The dental examination included 1052 children: 523 boys and 529 girls. Dental fluorosis symptoms were present in 46% of girls and 40% of boys. At the time of examination, 738 children were seven years old, and 314 were eight years old. Dental fluorosis symptoms were present in 44% of girls aged seven and 51% of girls aged eight years. On the other hand, 37% of boys aged seven and 48% of boys aged eight years showed dental fluorosis. Nevertheless, prevalence was similar across sex and age groups ( P 0.06 ) . There was a 43% general dental fluorosis prevalence, with an estimated CFI of 0.99. Differences were observed across municipalities ( P < 0.05 ) (Table 1). The average groundwater fluoride concentrations in ppm during the period 2012–2019 reported in the Mexican National Water Commission’s water quality website [46] are next to the municipalities’ name in Table 1. Average fluoride concentrations ranged from 1.16 to 6.27 F ppm. Five municipalities reported fluoride concentrations above the Mexican Official Norm during this period: Aguascalientes, Cosío, Jesús María, San José de Gracia, and Tepezalá. The average dental fluorosis prevalence there was 50%. Alarmingly, San José de Gracia reported an average concentration of 6.27 F ppm, which is four times the established limit. In participants from this municipality, there was a dental fluorosis prevalence of 78%.
Table 2 reports the dental fluorosis severity distribution according to sex, age, and the municipality of residence. In general, mild symptoms were the most prevalent (33%), then moderate (8%) and severe symptoms (2%). Severity was similar across sexes (p > 0.10). However, there were differences in severity across municipalities and age groups (p < 0.05).

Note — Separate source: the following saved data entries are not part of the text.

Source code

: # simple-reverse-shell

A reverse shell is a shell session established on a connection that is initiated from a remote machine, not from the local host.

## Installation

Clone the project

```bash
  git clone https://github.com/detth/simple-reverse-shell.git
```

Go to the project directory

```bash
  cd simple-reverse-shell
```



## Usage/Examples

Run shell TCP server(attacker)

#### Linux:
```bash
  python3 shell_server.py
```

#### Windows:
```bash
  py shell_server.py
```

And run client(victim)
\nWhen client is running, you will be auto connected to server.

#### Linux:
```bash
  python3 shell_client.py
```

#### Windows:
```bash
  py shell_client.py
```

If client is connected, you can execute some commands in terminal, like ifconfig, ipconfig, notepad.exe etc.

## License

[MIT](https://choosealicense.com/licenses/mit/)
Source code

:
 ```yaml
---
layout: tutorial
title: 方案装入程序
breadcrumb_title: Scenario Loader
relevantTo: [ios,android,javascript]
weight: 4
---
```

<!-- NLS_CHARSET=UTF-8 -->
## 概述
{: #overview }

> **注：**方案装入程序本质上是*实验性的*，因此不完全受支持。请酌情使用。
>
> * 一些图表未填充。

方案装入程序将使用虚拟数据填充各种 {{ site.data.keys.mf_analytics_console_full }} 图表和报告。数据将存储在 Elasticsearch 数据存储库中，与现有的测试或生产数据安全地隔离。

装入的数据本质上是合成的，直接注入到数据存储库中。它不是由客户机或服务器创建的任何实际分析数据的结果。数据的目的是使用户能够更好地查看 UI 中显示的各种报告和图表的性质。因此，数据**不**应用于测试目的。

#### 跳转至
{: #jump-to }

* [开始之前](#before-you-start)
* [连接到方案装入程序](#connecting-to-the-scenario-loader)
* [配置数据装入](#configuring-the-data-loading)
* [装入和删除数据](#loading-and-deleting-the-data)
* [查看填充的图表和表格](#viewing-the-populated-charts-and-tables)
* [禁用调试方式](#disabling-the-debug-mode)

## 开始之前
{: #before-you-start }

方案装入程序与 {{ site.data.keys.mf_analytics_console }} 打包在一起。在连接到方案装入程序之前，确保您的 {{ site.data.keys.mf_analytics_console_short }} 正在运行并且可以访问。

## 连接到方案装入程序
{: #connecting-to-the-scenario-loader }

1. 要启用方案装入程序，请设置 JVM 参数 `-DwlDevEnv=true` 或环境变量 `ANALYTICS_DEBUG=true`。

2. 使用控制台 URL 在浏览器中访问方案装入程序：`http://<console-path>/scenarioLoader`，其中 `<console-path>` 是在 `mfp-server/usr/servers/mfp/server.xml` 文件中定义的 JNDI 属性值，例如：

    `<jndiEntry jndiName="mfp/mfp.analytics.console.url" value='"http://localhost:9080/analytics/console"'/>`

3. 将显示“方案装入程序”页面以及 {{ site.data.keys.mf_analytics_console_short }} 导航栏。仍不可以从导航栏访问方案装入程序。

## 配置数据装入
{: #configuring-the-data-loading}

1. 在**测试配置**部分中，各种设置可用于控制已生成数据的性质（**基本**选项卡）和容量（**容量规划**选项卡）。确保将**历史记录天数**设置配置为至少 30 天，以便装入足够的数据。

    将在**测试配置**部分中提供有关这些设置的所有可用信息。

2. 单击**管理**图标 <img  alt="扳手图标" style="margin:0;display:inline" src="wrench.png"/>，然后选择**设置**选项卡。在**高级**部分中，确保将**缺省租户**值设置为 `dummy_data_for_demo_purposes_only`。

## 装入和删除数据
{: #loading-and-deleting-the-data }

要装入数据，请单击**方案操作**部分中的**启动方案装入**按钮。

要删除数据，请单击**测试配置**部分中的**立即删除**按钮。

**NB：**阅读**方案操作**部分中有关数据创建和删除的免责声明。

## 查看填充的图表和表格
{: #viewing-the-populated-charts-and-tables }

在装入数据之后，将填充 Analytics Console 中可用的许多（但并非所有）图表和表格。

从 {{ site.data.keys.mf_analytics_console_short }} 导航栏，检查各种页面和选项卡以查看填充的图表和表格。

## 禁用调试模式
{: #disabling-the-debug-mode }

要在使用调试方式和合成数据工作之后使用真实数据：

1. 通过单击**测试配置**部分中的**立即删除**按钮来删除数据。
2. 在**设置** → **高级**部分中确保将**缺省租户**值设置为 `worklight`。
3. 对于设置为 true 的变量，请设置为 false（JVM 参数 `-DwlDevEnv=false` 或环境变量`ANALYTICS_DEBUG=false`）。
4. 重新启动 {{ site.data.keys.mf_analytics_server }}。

Table 3 shows the results of an ordered logistic regression. The dependent variable is dental fluorosis using the Modified Dean’s Index. The explanatory variables included are sex, age, the child’s BMI, and the consumption or not of tap water in the child’s household. The households’ income per capita was divided into quintiles and was the first socioeconomic variable included. The second variable was the primary caregiver’s educational attainment. Finally, the municipality of residence was included to control for regional effects. Children aged 8 years were 1.37 times more likely to present more severe dental fluorosis symptoms (95% CI 1.03–1.82) than their peers aged 7 years. Obesity in participants increased the likelihood of suffering more severe dental fluorosis symptoms compared with normal-weight participants (OR 1.62, 95% CI 1.08–2.42). Households consuming tap water were more likely to have children suffering more severe dental fluorosis symptoms (OR 1.63, 95% CI 1.03–2.60). In terms of regional differences, children residing in the municipality of Jesús María were less likely to suffer more severe dental fluorosis symptoms than children living in Aguascalientes, the capital municipality (OR 0.54, 95% CI 0.34–0.91). There were no statistical differences in terms of the principal caregiver’s educational attainment and household income per capita.

4. Discussion

The Mexican Health Ministry considers dental fluorosis a public health problem when the Community Fluorosis Index (CFI) is higher than 0.6 [49]. In this study, the estimated CFI is 0.99, which is slightly below the 1.02 CFI found in the state in 2001 by Betancourt-Lineares et al. [45]. Therefore, in Aguascalientes State, dental fluorosis is still a public health problem. There is a 43% general dental fluorosis prevalence. The prevalence is higher (50% or more) in municipalities with groundwater fluoride concentrations above the 1.5 mg/L limit. Notably, some of the results obtained in this study are in line with other studies conducted in Mexico and around the world. For example, it is well-established in the literature that the consumption of tap water with fluoride levels above 1.5 mg/L increases the likelihood of suffering more severe dental fluorosis [28]. This relationship has been found in studies in different states of Mexico (see [50,51,52,53]) and around the world (see [54,55,56]). Therefore, it is essential to provide information to affected households about the increased risk of developing dental fluorosis associated with tap-water consumption. Tap water is reported as being consumed by 9.9% of the households. The children of those families are more likely to develop more severe dental fluorosis symptoms. However, it is well-documented in the literature that some other factors, such as high altitude and high fluoride concentration levels in water supplies, increase the likelihood of dental fluorosis in communities living in regions with such characteristics [57,58,59,60]. Therefore, people living in the state are at higher risk of developing dental fluorosis because the average altitude is 1951 m above sea level, and on average, the reported fluoride concentrations in groundwater is 1.99 mg/L.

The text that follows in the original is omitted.